Background: While the estimated glomerular filtration rate (eGFR) is a common metric for assessing kidney function, its prognostic value in elderly patients undergoing valvular replacement surgery remains uncertain.
Methods: A total of 4531 elderly patients (aged ≥ 60 years) who underwent valvular replacement surgery at Guangdong Provincial People's Hospital in China were retrospectively included in the study, covering the period from January 2010 to April 2019. The patients were divided into four groups based on the difference between early postoperative and preoperative estimated glomerular filtration rates (eGFR): ΔeGFR ≤ 0, 0 < ΔeGFR ≤ 25, 25 < ΔeGFR < 50, and ΔeGFR ≥ 50. The association between postoperative eGFR changes and both in-hospital and one-year mortality was examined using univariate and multivariate analyses. Kaplan-Meier curves were used to illustrate cumulative hazard rates.

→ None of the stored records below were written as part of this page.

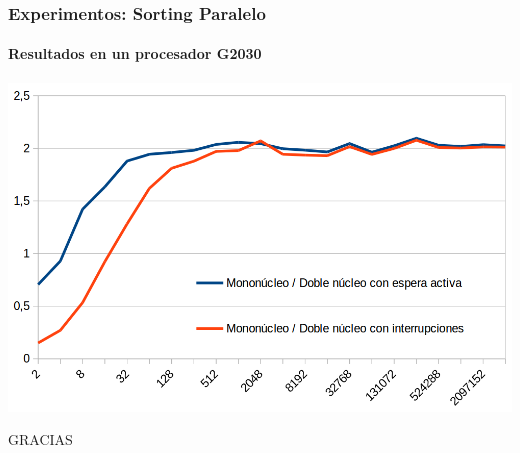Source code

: \documentclass{beamer}
\begin{document}

\begin{frame}
  \frametitle{Experimentos: Sorting Paralelo}
  \framesubtitle{Resultados en un procesador G2030}
  \begin{center}
  \includegraphics[scale=0.3]{images/grafico.png}
  \end{center}
\end{frame}

\begin{frame}
  \begin{center}
  \huge GRACIAS
  \end{center}
\end{frame}
\end{document}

Result: Overall, 204 patients (4.5 %) died during their hospital stay, and 344 patients (7.59 %) patients died within one year. Our analysis revealed significant differences in clinical outcomes between patients with ΔeGFR ≤ 0 and those with ΔeGFR ≥ 50. Patients with ΔeGFR ≥ 50 had higher rates of postoperative dialysis (P < 0.001), acute heart failure (P = 0.037), and in-hospital mortality (P < 0.001). Cumulative survival curves showed a markedly higher one-year mortality rate among patients with ΔeGFR ≥ 50 compared to the other three groups (p < 0.0001). Multivariable analyses demonstrated a significant association between ΔeGFR ≥ 50 and both in-hospital mortality (OR = 2.939, P < 0.001) and one-year all-cause mortality (HR = 2.567, P < 0.001).
Conclusion: Our study identified ΔeGFR ≥ 50 as an independent risk factor for clinical events and in-hospital mortality.
Keywords: Cardiac surgery; Early eGFR change; Elderly; Prognosis.